Whereas OI (Open Interest) is the number of outstanding derivative contracts in the market that are yet to be settled.

 

For example, on a particular trading day:

 

  • Trader A sold 20 June ES (E-mini S&P 500) futures contracts
  • Trader B sold 25 July ES (E-mini S&P 500) futures contracts
  • Trader C bought 30 June ES (E-mini S&P 500) futures contracts

 

In this case, the volume will be 75 (20 + 25 + 30), which is the total of all the contracts traded in the market across that particular session.

 

The volume reflects the number of trades that happened in the trading day, whereas open interest is calculated only once (as the exchange closes for trading, wherever relevant).

 

 

 

Why is Open Interest Important?

Every good trader needs to keep up to date with the latest numbers coming out of the market, no matter what they might be.

 

Open Interest is one of those details that can potentially help traders identify market trends or shifts in momentum.

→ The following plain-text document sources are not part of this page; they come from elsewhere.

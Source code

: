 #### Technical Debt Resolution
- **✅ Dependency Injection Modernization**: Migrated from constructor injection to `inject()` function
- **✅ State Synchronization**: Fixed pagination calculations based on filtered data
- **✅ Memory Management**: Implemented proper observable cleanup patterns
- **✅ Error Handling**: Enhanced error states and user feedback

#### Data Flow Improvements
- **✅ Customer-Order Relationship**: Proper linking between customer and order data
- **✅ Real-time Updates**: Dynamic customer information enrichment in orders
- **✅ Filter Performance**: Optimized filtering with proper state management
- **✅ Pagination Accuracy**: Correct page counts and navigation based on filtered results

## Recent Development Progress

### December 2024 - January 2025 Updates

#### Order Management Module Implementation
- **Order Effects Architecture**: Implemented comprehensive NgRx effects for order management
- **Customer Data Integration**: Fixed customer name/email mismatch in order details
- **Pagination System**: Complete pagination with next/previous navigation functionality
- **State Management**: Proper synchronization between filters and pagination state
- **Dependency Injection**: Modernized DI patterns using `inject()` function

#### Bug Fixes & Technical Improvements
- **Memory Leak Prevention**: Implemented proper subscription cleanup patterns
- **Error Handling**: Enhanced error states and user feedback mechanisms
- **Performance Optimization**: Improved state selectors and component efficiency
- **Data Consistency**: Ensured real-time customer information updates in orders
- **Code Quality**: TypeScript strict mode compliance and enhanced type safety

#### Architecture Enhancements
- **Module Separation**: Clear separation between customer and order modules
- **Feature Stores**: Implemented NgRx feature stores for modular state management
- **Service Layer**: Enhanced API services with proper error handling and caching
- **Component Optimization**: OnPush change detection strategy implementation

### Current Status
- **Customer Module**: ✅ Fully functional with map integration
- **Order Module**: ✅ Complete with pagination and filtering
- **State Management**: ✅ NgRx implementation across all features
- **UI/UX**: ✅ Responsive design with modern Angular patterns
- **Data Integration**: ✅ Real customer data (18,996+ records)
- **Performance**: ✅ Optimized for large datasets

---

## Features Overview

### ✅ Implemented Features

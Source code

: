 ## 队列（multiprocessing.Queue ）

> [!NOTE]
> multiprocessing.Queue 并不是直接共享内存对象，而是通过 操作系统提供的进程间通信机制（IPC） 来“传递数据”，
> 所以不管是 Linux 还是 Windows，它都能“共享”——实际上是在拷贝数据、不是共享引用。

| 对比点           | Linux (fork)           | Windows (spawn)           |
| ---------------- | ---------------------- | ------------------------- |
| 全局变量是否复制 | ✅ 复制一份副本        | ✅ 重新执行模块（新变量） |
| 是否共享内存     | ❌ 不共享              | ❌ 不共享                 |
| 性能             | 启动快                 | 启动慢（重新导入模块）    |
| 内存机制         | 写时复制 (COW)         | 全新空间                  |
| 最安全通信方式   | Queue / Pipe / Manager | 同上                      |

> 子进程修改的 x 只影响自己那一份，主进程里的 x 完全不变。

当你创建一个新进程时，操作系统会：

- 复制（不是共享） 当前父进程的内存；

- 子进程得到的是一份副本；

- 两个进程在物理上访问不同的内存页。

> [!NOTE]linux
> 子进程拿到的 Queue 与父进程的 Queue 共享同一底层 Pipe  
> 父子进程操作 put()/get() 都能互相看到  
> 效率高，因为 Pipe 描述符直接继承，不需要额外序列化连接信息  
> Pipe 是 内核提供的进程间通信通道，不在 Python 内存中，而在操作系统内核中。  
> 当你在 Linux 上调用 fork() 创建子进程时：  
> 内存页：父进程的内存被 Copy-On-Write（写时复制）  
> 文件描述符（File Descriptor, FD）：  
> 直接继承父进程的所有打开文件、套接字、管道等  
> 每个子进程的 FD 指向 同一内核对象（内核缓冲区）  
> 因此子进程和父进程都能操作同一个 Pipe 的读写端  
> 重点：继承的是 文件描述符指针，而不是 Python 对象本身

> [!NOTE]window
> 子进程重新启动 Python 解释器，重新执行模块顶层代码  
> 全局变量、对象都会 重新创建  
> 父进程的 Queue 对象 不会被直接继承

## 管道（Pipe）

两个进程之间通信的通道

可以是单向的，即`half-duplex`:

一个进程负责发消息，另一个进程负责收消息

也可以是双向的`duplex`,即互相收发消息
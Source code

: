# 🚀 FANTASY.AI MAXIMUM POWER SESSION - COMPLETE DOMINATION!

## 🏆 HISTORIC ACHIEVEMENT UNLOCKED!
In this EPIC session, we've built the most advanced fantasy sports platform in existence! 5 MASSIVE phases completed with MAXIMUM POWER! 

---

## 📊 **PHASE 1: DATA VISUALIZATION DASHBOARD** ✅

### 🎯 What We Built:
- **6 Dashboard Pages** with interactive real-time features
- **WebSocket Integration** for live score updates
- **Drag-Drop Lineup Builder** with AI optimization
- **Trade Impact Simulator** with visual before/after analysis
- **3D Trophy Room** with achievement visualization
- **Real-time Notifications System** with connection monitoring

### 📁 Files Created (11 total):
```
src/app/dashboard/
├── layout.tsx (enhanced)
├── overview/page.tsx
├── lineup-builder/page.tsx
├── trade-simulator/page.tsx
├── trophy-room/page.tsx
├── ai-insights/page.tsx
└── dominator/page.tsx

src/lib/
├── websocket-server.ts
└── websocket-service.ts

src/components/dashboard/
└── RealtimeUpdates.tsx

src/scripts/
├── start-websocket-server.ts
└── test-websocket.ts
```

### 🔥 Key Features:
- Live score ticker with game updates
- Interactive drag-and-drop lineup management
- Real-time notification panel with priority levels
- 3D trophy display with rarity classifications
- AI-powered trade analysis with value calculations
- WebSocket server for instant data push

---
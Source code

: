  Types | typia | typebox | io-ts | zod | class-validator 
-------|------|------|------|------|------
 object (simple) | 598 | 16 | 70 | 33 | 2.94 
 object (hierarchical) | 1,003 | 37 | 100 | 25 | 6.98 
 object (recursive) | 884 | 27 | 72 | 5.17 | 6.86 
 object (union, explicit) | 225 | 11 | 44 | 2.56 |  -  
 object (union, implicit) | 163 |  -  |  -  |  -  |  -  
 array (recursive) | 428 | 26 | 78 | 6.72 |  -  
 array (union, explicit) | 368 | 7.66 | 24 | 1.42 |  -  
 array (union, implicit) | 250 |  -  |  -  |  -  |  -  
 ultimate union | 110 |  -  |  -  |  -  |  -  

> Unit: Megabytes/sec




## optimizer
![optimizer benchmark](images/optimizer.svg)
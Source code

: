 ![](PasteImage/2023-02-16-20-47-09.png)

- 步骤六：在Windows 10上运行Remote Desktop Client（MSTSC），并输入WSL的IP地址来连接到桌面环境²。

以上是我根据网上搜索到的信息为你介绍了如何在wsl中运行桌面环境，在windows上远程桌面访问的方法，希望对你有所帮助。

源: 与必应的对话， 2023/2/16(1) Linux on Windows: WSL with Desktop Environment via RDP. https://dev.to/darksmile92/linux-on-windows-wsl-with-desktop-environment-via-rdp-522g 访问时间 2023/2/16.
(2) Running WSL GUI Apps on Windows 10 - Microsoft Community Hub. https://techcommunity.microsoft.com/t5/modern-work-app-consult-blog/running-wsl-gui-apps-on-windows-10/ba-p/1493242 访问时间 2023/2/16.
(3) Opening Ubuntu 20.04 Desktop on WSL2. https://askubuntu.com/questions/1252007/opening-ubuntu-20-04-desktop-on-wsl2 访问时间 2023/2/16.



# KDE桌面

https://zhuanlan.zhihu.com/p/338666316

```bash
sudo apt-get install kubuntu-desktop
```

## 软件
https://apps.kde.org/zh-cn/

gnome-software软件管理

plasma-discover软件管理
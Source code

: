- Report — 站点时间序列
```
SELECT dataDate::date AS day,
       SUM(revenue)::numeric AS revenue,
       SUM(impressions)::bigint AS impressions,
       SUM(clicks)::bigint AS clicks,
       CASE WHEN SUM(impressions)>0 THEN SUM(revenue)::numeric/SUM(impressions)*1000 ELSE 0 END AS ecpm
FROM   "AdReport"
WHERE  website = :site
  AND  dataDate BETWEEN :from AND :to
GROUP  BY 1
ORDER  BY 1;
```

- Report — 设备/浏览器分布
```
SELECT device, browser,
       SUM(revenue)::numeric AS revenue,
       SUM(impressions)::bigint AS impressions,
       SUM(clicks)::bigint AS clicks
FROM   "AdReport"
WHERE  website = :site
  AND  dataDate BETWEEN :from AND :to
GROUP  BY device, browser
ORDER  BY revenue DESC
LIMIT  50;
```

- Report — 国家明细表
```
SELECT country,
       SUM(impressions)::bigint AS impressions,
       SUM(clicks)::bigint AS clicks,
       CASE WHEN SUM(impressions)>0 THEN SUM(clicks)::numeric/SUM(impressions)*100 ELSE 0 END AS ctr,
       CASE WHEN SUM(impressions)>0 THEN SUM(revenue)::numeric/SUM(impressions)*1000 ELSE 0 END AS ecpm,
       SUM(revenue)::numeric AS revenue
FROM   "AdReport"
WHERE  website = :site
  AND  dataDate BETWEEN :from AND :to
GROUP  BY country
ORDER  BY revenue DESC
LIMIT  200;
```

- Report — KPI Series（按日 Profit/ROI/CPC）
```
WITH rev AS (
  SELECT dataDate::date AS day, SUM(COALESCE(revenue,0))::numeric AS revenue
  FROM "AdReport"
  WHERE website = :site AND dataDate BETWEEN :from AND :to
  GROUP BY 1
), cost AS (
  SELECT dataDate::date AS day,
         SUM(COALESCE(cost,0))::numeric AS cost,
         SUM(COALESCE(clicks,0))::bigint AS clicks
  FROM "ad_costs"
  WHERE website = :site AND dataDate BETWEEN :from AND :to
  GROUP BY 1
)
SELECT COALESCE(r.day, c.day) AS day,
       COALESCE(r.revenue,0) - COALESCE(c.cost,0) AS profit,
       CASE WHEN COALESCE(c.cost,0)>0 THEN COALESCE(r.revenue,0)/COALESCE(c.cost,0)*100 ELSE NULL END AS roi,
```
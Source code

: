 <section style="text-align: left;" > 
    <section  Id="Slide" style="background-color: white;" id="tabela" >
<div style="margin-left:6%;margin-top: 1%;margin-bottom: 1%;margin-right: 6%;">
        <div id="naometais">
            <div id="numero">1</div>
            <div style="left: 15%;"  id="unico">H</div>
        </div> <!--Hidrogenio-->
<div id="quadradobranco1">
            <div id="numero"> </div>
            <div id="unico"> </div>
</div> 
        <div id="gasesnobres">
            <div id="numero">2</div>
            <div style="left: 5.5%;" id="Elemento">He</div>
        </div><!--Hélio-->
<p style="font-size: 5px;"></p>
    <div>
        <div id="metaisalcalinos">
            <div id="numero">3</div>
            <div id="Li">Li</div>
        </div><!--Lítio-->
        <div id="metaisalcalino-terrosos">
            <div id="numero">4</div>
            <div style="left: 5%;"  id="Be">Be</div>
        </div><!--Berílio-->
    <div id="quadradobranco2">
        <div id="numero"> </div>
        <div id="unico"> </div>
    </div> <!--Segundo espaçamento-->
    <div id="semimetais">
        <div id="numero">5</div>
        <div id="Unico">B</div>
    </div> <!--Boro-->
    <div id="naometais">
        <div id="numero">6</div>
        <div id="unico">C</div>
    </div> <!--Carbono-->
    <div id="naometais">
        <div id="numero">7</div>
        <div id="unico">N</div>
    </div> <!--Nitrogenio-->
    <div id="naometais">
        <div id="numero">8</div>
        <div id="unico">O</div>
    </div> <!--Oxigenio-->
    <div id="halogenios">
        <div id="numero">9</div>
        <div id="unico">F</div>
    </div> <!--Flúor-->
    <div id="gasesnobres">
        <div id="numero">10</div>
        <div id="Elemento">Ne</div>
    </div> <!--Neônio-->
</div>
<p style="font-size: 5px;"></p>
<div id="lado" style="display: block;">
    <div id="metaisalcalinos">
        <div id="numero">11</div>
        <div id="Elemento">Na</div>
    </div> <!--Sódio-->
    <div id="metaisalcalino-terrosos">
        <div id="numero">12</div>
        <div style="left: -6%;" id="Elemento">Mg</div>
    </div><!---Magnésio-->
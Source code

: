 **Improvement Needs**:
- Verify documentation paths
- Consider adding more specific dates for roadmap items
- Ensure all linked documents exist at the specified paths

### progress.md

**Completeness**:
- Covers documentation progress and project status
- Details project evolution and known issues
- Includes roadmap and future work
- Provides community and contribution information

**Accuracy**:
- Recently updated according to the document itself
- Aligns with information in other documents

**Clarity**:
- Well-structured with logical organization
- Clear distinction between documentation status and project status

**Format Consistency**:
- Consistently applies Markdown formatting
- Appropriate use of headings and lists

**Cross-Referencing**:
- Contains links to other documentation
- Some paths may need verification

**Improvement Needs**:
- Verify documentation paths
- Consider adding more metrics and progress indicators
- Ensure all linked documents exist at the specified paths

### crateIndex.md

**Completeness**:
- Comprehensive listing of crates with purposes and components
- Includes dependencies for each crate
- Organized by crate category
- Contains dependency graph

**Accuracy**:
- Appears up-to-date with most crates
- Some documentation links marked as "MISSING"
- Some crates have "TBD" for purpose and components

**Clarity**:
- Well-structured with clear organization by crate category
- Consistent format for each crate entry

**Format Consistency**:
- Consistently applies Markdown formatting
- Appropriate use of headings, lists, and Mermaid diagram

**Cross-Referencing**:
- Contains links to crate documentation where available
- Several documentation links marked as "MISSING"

It can also be used in conjunction with volume as confirmation.

 

The relationship between open interest and volume helps market participants identify bullish or bearish trends in a rising or falling market. The various common interpretations are:

 

In a market where the prices are rising:

 

Open Interest Volume Analysis
Rising Rising
  •   Shows the market is trending up strongly
  •   Indicates the upward trend is likely to continue
Falling Falling
  • Shows the the trend is still up, but momentum may be weakening
  • Indicates that the uptrend may be stalling or even reversing

 

In a market where the prices are falling:

Open Interest Volume Analysis
Rising Rising
  • Shows the market is in a strong bear market
  • Indicates there may be further momentum to the downside
Falling Falling
  • Shows the market is still down, but the selling isn’t as aggressive as before
  • Indicates the market’s downward bias may be slowing

 

 

 

Analyzing Open Interest

In traditional derivative markets, open interest increases and decreases with the opening and closing of positions as follows:

 

Actions of Parties Involved In Trade Effect on Open Interest Quantum of Effect
If a buyer and seller open up a new position Increases by the equivalent number of contracts transacted By one count
If the buyers and sellers close their existing positions Decreases by the equivalent number of contracts transacted By one count
Both existing buyers and sellers

pass or exchange their present positions

to new buyers and sellers

No change No change

 

 

 

 

To recap: increasing or falling open interest for a derivatives contract has different interpretations, which are:

 

  • Rising Open Interest: Open interest rises more as traders take positions in the market, which indicates that:
    • additional money that is flowing into the market

In such a scenario, it may mean that the existing trend of the market will continue.

 

  • Falling Open Interest: Open interest falls as participants close and settle their positions, which means that:
    • money is being removed from the market

In such a case, money is flowing out of the market, meaning the existing price trend may not be sustainable.

 

 

 

Conclusion

Open Interest is part of the market’s microstructure and can be used as an indicator by the savvy traders out there.